Posted by Rhonda Holman

Investing enough in transit security?

How much would it take to protect U.S. railways, subways and other public transit systems from the kind of devastating bombings that shook London’s Tube and killed scores on Thursday?
In 2003, the American Public Transportation Association told Congress that although transit agencies had already spent $1.7 billion on security upgrades since Sept. 11, an extra $6 billion was needed for enhanced communications, detection and surveillance systems and the operating budgets for them.
But since 2001, the federal government has spent a measly $250 million for mass transit security, and another $150 million or so is in the pipeline.
That might change after the Madrid and London bombings. Clearly, al-Qaida understands just how vulnerable public transit is because of its miles of rails and access points.
We can still make it much more difficult for them and perhaps thwart plots and save lives.

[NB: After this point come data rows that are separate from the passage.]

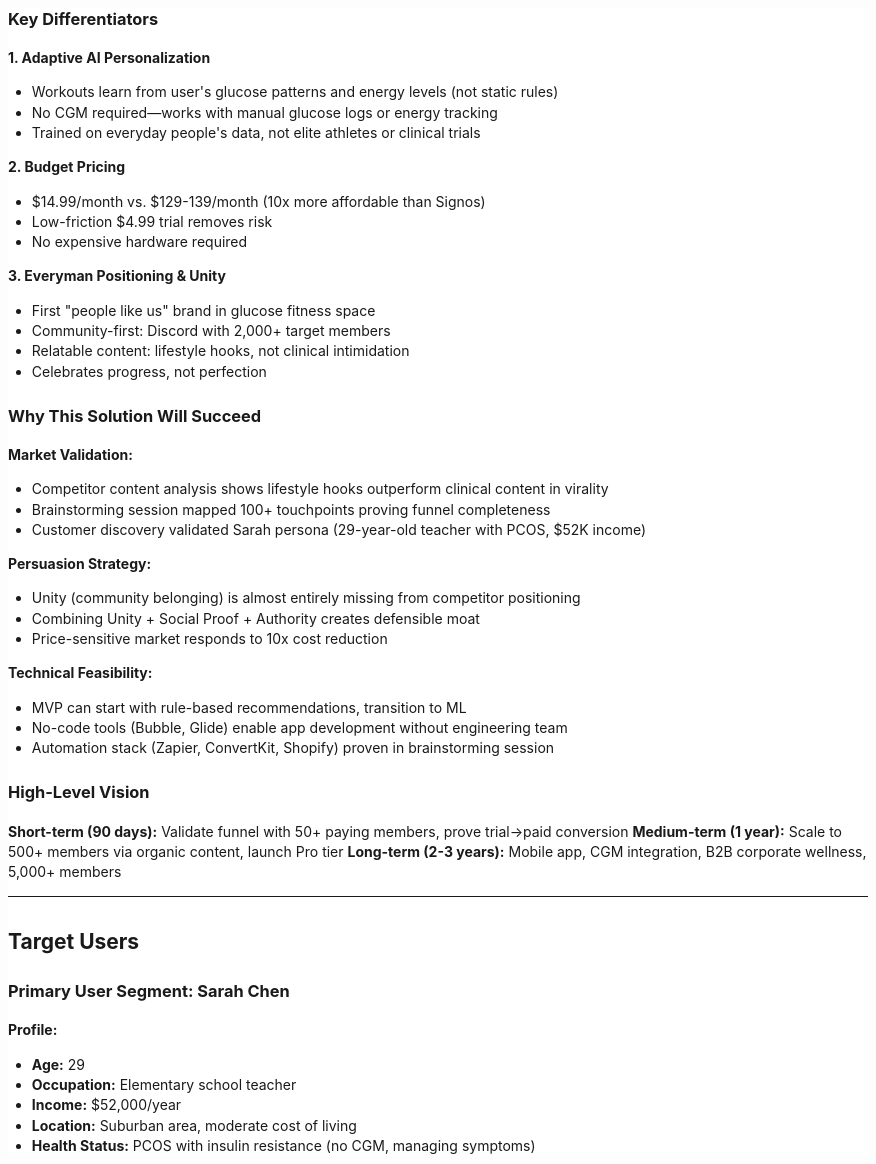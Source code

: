 ### Key Differentiators

**1. Adaptive AI Personalization**
- Workouts learn from user's glucose patterns and energy levels (not static rules)
- No CGM required—works with manual glucose logs or energy tracking
- Trained on everyday people's data, not elite athletes or clinical trials

**2. Budget Pricing**
- $14.99/month vs. $129-139/month (10x more affordable than Signos)
- Low-friction $4.99 trial removes risk
- No expensive hardware required

**3. Everyman Positioning & Unity**
- First "people like us" brand in glucose fitness space
- Community-first: Discord with 2,000+ target members
- Relatable content: lifestyle hooks, not clinical intimidation
- Celebrates progress, not perfection

### Why This Solution Will Succeed

**Market Validation:**
- Competitor content analysis shows lifestyle hooks outperform clinical content in virality
- Brainstorming session mapped 100+ touchpoints proving funnel completeness
- Customer discovery validated Sarah persona (29-year-old teacher with PCOS, $52K income)

**Persuasion Strategy:**
- Unity (community belonging) is almost entirely missing from competitor positioning
- Combining Unity + Social Proof + Authority creates defensible moat
- Price-sensitive market responds to 10x cost reduction

**Technical Feasibility:**
- MVP can start with rule-based recommendations, transition to ML
- No-code tools (Bubble, Glide) enable app development without engineering team
- Automation stack (Zapier, ConvertKit, Shopify) proven in brainstorming session

### High-Level Vision

**Short-term (90 days):** Validate funnel with 50+ paying members, prove trial→paid conversion
**Medium-term (1 year):** Scale to 500+ members via organic content, launch Pro tier
**Long-term (2-3 years):** Mobile app, CGM integration, B2B corporate wellness, 5,000+ members

---

## Target Users

### Primary User Segment: Sarah Chen

**Profile:**
- **Age:** 29
- **Occupation:** Elementary school teacher
- **Income:** $52,000/year
- **Location:** Suburban area, moderate cost of living
- **Health Status:** PCOS with insulin resistance (no CGM, managing symptoms)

Given the economic devastation caused by any terrorist attack, transit security is surely worth a larger investment.
Posted by Randy Scholfield

Too tolerant of teen smoking

It’s good that public and private groups in Kansas are stepping up efforts to keep kids from buying smokes with an “It’s Everybody’s Business” program. If 27 percent of the places in Kansas that sell cigarettes are selling them to minors, that’s a problem. But so is the federal government’s compliance target of 80 percent. True, kids can be enterprising when they want to smoke, but the goal ought to be keeping more than 80 percent of them from succeeding.